The Mitch Tobin mysteries, which I believe deserve to be ranked with the best work Westlake or any other mystery writer ever wrote under any name, stemmed from a personal insight he had about The Thin Man, the last novel Dashiell Hammett published in his lifetime, before his long creative drought set in.   Westlake felt that Nick Charles was deeply depressed by his decision, brought on by his marriage to Nora, to give up his career as a detective.

His life now lacked purpose, so he resorted to heavy drinking to dull that pain.   Nora, loving him every bit as much as he loved her, and having been attracted to him in the first place primarily because of his dangerous profession, wanted him to go back to doing what he was born to do, so that they wouldn’t have to drink themselves to death in too much of a hurry.  The Days of Crime and Roses.  The movies made it a lot cuter, as they tend to do (maybe Blake Edwards would have given it a darker tinge).  But there’s a nice terrier named Asta in the book as well (Schnauzer, not Fox Terrier, and yes there’s a difference, but we hardly need belabor it here).

So Westlake got rid of the high society thing, the solving mysteries with your wife and dog thing, but kept what was really interesting to him–a man who has lost the will to go on, because everything that mattered to him has vanished from his life.  Tobin’s partner died while covering for Tobin’s marital infidelity, and his subsequent exposure led to the end of his career as a police detective and the total loss of his personal and professional identity.

He manages not to kill himself by means of various ambitious home improvement projects he makes up to keep occupied, his wife Kate willingly forgives him (and like Nora Charles, pushes for him to go back to his real work), his son just sort of tunes the high drama out, and what follows is Tobin just looking for ways to avoid life altogether. But life keeps shoving itself at him, in the form of blood-stained mysteries he has to solve.

And bit by bit, he regains his equilibrium, learns the lessons he needed to learn from the people he meets along the way, and rejoins the human race.  End of series.  Only five books, and the last one was, as I mentioned when reviewing it, not really necessary except as a means of tying up a few loose ends, and proving to Westlake that he had nothing more to say with this character.  So really, just four books that matter.  Hmm.

The Coe voice is quietly powerful, done in first-person narrator form, with Tobin telling his own story, filling us in from book to book as to how he became the person he is now, observing the world around him with great clarity and perceptiveness brought on by his uniquely abstracted outlook on life.  He sizes up the people he encounters rather brilliantly, much more concerned with character and motivation than with clues.

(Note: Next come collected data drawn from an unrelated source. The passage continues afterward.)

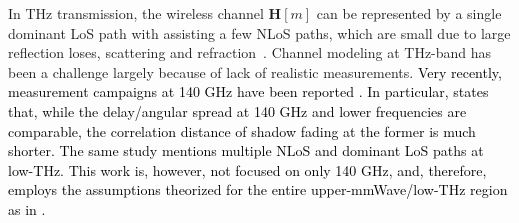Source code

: \documentclass[journal,10pt]{IEEEtran}
\begin{document}
	{\color{black}In THz transmission, the wireless channel $\mathbf{H}[m]$  can be represented by a single dominant  LoS path with assisting a few NLoS paths, which are small due to large reflection loses, scattering and refraction~\cite{ummimoComMagYeLi,ummimoTareq,teraMIMO}. Channel modeling at THz-band has been a challenge largely because of lack of realistic measurements. \textcolor{black}{Very recently, measurement campaigns at 140 GHz have been reported \cite{xing2018propagation,ju2021140}. In particular, \cite{ju2021140} states that, while the delay/angular spread at 140 GHz and lower frequencies are comparable, the correlation distance of shadow fading at the former is much shorter. The same study mentions multiple NLoS and dominant LoS paths at low-THz. This work is, however, not focused on only 140 GHz, and, therefore, employs the assumptions theorized for the entire upper-mmWave/low-THz region as in \cite{teraMIMO}.}
		
}
\end{document}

Although he always cracks the case, Tobin never really feels like he’s made the world a better place for doing so. There’s a powerful existentialist feel to the novels, a sense that this ratiocinative activity is something that needs be done for its own sake, not because it will fix anything, but because the truth matters.  The truth about whodunnit, but also about who you are, down inside.   But of course the most important thing anyone must know about the truth is that it hurts like holy hell.

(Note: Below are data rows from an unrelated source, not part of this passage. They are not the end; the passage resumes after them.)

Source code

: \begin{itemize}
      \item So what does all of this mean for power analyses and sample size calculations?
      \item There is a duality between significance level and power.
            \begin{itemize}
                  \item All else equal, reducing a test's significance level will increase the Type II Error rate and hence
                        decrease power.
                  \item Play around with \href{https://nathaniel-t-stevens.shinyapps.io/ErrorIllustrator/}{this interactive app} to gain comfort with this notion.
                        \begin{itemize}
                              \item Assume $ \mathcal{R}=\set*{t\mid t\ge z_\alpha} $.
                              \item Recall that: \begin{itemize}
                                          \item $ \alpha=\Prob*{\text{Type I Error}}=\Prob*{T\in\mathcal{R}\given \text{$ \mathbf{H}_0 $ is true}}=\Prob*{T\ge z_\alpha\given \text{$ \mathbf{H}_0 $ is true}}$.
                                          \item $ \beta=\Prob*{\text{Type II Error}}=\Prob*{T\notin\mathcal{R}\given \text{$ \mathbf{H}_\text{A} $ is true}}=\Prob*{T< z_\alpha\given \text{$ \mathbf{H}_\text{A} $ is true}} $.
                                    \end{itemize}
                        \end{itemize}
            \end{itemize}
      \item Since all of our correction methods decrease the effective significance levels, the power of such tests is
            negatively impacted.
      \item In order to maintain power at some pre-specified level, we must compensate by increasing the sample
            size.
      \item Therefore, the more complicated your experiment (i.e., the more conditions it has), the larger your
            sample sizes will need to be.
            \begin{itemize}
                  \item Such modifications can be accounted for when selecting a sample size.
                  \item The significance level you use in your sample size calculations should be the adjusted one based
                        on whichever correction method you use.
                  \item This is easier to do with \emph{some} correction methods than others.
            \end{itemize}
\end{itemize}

So not nearly as many people remembered the Coe books as the Starks.   Westlake was known to have written them, but mainly by aficionados.  If you look closely at the Holts, you can see more than a few intentional hints, clues Westlake left for those very cognoscenti–like the repeated use of the name Walburn, briefly in the first Holt, much more significantly in the second–that name appears in Wax Apple, with Westlake’s own first name appended to it (a road thankfully not taken, as I pointed out when that book came up in the queue).

In fact, there are many many deliberate clues as to the provenance of the Holts within their pages, not least their style, which I think comes closer to the way Westlake wrote nonfiction articles under his own name than any of his other fictional guises.  In many ways, Samuel Holt (the character) is simply Donald E. Westlake, only famous, handsome, rich, six feet six inches tall, bi-coastal, single and polygamous (it takes some explaining), and most unhappily unoccupied.  A fantasy and a nightmare come true at the same time.

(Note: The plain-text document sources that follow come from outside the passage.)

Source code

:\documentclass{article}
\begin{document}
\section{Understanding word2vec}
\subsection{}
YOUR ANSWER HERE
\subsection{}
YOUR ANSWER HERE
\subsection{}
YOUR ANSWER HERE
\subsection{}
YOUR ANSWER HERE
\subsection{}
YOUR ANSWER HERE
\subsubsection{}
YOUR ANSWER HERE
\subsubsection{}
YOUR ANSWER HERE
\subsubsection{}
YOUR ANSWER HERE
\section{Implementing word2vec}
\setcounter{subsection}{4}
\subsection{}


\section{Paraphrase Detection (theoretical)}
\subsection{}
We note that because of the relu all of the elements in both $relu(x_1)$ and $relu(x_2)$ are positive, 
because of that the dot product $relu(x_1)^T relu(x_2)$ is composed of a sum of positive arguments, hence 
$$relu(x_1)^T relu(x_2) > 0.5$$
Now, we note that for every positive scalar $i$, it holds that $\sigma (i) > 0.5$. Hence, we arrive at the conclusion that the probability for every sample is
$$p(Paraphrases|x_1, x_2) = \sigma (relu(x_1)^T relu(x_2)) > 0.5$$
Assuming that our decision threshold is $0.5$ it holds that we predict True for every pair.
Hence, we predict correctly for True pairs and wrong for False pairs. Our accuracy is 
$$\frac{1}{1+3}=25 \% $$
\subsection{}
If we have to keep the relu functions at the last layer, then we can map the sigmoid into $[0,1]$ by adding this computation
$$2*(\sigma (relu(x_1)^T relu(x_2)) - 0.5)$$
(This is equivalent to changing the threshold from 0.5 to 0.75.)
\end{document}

Sam Holt gets everything his creator could ever have idly desired in his wildest dreams, except the most important thing–a job he actually wants to do.  And kids, of course, but he’s got the two boxers–which really is an actor thing, by the way–can’t tell you how many actors in my nabe I’ve met while exercising my dog, and the dogs introduced us–I think actors just need somebody in their lives who can’t read their reviews, and cats of course are born critics.

Westlake has always seemed a mite canophobic to me (maybe someday I’ll get to ask someone who knows), but writing as Holt he even conquers this long held phobia, and enjoys a healthy rewarding relationship with two fictive furry friends who couldn’t care less about his identity crisis.  Take us for a ride, dad!  Let’s have fun!  And that happens far too rarely.

Simply the close empathetic interest in the acting profession should have been a solid clue as to the author of these novels–this is also, to some extent, a reworking of the Grofield books, except Grofield, trying to live up to the Starkian ideal, refused to sell out to television, remained true to live theater, no matter how non-remunerative. Westlake wrote more about actors than any mystery writer I know of (his next two books after finishing the first three Holts both had actors in them, and likewise dealt with the tribulations of celebrity).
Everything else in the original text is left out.